:: WHAT NEEDS TO BE DONE ::
When you reach the line that contains "101 | CVE-2025-7326" in the data below, start reproducing lines exactly, and stop after the line that contains "102 | CVE-2025-6771".

(Saved entries)
——

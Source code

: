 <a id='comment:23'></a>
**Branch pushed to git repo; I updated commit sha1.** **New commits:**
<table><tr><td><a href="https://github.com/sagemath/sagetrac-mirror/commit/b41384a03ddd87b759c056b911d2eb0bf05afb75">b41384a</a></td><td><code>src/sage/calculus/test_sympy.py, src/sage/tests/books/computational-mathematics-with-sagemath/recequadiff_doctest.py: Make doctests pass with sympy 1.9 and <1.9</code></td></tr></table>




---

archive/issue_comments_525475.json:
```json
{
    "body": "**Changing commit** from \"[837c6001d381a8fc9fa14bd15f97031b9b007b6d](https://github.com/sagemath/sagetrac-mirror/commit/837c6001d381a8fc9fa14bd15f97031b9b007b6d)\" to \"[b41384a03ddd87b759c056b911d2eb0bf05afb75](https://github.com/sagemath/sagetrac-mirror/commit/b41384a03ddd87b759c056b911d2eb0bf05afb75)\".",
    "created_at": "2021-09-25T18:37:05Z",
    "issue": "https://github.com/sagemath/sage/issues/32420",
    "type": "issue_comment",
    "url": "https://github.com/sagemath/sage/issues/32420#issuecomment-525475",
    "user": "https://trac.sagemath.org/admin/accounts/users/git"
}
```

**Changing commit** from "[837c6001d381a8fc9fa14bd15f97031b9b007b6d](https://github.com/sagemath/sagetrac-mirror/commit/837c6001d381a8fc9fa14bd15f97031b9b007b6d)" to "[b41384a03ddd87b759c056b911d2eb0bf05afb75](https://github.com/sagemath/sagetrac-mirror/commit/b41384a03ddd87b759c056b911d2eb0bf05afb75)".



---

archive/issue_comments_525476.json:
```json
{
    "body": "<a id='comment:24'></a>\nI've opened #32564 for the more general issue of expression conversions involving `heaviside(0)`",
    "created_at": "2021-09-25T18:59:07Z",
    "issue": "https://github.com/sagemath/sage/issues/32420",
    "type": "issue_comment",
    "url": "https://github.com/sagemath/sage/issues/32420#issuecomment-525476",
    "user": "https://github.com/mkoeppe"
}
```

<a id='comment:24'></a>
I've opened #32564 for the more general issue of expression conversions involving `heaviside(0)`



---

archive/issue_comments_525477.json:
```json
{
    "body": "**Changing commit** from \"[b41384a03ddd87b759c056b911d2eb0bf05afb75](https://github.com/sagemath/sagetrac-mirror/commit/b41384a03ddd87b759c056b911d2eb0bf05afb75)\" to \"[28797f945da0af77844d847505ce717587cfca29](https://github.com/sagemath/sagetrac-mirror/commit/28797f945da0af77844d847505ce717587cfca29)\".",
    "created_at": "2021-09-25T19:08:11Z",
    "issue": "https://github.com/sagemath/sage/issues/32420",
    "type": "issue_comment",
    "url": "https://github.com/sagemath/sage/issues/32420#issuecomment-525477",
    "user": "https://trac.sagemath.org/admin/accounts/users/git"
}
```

——

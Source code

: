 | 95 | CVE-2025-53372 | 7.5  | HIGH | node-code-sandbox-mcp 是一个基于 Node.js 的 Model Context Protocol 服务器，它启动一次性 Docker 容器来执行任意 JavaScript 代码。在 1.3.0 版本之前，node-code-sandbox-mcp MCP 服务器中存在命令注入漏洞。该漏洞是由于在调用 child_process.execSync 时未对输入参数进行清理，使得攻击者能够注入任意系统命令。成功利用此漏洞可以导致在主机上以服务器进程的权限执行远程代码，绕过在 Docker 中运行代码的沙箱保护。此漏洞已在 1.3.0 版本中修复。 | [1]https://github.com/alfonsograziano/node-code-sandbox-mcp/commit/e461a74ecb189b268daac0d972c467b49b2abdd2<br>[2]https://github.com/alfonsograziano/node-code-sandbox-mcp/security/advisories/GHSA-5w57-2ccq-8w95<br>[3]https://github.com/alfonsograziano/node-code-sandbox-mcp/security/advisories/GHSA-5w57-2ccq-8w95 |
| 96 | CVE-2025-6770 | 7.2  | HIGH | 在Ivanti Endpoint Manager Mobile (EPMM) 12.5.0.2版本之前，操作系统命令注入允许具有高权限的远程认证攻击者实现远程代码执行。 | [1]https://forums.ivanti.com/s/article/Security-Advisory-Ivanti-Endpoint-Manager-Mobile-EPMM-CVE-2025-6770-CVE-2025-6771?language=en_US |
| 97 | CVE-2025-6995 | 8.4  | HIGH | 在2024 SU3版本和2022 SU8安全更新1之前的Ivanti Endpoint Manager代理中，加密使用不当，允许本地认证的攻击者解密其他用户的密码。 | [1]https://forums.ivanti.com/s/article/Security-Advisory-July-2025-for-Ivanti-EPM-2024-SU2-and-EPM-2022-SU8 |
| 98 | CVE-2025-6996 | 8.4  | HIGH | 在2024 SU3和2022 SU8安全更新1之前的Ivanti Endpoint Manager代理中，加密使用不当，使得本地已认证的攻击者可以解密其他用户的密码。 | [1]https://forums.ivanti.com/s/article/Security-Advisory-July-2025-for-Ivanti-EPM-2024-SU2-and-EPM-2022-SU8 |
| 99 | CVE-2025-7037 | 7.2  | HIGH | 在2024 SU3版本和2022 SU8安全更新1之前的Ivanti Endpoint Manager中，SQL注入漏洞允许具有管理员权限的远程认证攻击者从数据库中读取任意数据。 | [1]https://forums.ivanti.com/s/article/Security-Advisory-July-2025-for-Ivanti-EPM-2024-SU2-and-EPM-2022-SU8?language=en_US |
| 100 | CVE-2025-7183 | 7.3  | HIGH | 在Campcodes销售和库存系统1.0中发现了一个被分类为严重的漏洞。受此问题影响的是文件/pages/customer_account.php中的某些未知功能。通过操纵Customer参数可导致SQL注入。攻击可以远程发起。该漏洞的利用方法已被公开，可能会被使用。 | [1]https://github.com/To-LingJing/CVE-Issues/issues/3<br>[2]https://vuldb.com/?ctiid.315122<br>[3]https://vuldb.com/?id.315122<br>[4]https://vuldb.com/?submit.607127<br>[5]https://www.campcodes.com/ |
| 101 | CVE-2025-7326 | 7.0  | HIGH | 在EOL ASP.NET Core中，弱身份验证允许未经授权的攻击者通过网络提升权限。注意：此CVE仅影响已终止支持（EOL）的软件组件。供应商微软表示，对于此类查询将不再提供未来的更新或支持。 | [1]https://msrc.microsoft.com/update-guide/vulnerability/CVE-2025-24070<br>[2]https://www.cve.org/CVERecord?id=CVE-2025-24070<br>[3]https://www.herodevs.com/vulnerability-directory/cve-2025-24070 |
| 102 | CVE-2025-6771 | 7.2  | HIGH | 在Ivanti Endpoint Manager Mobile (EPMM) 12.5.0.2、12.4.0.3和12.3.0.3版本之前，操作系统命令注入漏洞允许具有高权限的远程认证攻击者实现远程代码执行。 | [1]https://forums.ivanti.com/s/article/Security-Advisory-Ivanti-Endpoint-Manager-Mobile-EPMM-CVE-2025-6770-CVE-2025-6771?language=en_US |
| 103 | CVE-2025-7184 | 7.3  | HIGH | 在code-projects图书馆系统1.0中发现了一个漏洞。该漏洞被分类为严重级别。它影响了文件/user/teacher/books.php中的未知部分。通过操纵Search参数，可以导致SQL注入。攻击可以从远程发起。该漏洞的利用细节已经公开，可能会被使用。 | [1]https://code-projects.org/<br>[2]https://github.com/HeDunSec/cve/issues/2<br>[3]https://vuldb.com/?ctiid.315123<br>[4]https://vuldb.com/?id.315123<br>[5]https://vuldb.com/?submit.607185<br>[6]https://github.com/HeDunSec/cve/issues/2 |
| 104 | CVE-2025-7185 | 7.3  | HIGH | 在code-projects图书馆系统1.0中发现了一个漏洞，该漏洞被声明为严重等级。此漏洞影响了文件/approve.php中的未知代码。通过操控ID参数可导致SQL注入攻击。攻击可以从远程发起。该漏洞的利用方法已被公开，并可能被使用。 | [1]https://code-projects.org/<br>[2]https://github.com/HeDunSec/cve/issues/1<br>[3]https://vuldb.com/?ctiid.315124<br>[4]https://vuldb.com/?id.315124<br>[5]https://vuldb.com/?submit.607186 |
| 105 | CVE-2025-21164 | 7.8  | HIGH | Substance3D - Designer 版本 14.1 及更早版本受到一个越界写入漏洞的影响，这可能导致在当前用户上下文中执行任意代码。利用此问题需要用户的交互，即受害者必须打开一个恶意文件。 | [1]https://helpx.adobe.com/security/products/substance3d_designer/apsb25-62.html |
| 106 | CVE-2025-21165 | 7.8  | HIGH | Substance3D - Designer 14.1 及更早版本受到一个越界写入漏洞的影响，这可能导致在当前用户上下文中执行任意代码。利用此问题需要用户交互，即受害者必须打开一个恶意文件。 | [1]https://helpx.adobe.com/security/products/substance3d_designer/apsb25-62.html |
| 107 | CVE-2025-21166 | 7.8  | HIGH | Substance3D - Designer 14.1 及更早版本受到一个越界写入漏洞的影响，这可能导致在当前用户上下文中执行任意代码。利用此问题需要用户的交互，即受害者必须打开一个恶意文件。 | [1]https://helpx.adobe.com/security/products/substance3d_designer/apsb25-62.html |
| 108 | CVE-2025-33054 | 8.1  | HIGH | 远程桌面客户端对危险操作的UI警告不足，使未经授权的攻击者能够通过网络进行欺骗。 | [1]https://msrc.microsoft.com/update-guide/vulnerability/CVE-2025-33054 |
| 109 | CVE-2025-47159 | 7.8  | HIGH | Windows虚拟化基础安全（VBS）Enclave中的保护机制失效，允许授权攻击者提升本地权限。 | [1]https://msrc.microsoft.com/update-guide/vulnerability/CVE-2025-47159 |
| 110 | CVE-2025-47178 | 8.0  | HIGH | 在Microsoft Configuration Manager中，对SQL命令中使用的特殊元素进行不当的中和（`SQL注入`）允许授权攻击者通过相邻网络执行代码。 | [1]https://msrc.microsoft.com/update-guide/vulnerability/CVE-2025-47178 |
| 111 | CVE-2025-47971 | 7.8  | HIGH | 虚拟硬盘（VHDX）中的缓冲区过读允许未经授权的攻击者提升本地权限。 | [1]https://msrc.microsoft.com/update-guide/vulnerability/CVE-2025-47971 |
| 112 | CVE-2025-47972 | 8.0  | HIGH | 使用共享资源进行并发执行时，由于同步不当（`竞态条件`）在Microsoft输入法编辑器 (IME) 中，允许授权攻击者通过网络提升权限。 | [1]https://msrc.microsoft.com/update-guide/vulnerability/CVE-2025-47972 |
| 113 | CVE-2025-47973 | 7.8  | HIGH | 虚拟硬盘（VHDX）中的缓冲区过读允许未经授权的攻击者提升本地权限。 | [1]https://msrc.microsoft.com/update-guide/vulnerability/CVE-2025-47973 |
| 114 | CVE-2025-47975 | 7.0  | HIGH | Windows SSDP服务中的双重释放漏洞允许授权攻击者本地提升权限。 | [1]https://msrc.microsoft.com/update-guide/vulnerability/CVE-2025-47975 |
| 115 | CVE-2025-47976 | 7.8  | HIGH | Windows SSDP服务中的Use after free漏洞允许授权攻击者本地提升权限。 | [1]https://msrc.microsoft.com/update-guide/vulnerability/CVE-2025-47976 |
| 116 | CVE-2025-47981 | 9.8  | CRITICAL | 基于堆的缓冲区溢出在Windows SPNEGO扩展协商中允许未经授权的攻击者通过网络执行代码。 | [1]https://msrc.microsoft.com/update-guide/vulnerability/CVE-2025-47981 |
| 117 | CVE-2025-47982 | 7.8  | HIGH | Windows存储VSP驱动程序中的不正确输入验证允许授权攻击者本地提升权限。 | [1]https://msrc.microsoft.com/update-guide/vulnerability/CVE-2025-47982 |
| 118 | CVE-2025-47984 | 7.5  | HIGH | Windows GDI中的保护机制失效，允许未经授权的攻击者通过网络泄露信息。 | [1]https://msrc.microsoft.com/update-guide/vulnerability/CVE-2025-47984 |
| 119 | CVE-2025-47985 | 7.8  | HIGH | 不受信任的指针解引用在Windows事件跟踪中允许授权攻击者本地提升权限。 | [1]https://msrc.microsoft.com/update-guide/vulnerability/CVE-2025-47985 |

——

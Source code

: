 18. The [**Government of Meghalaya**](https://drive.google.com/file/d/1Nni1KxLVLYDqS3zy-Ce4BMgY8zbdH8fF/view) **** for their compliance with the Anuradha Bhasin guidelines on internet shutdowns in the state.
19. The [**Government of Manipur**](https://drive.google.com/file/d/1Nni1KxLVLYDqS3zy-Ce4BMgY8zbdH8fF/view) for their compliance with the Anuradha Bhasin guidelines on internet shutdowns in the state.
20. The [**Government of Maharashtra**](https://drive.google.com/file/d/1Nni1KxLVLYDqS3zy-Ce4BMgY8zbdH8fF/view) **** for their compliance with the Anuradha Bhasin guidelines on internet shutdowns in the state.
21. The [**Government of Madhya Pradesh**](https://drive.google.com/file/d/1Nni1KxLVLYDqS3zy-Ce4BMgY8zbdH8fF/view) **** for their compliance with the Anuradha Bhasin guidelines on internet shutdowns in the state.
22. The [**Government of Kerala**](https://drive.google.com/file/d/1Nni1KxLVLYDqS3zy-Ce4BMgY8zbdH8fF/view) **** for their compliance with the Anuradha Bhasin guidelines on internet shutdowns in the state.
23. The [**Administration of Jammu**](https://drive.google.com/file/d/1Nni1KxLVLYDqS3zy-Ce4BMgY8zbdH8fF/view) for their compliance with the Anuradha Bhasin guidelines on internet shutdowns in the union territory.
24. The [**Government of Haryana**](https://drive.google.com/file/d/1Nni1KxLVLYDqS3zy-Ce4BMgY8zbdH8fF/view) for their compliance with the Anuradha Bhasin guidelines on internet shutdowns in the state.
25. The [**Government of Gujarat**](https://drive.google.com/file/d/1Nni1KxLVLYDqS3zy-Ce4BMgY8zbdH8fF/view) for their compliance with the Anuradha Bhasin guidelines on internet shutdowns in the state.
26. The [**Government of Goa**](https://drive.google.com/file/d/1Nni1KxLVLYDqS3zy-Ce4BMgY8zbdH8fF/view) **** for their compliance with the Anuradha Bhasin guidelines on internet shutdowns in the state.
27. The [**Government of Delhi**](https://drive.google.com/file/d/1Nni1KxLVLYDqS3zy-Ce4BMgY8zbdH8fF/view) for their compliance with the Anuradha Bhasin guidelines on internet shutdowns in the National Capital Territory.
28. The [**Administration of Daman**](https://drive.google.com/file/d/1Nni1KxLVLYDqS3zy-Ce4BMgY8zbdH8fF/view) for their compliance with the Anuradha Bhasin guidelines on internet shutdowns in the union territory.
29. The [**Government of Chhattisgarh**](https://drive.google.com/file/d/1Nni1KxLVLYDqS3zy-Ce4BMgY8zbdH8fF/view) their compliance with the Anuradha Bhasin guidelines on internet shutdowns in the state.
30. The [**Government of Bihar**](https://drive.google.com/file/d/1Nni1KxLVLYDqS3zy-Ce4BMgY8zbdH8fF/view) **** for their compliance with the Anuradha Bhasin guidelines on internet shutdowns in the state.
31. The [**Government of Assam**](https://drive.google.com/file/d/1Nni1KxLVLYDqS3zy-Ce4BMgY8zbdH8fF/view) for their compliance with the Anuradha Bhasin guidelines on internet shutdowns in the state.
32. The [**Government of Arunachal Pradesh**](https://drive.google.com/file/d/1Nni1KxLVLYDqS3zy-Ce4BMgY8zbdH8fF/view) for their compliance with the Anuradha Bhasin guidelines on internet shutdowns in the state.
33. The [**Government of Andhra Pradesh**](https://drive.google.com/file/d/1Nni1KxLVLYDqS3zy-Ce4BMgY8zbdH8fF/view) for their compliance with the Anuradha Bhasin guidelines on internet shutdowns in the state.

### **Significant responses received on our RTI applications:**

——

:: RESULT FOR THIS EXERCISE ::
| 101 | CVE-2025-7326 | 7.0  | HIGH | 在EOL ASP.NET Core中，弱身份验证允许未经授权的攻击者通过网络提升权限。注意：此CVE仅影响已终止支持（EOL）的软件组件。供应商微软表示，对于此类查询将不再提供未来的更新或支持。 | [1]https://msrc.microsoft.com/update-guide/vulnerability/CVE-2025-24070<br>[2]https://www.cve.org/CVERecord?id=CVE-2025-24070<br>[3]https://www.herodevs.com/vulnerability-directory/cve-2025-24070 |
| 102 | CVE-2025-6771 | 7.2  | HIGH | 在Ivanti Endpoint Manager Mobile (EPMM) 12.5.0.2、12.4.0.3和12.3.0.3版本之前，操作系统命令注入漏洞允许具有高权限的远程认证攻击者实现远程代码执行。 | [1]https://forums.ivanti.com/s/article/Security-Advisory-Ivanti-Endpoint-Manager-Mobile-EPMM-CVE-2025-6770-CVE-2025-6771?language=en_US |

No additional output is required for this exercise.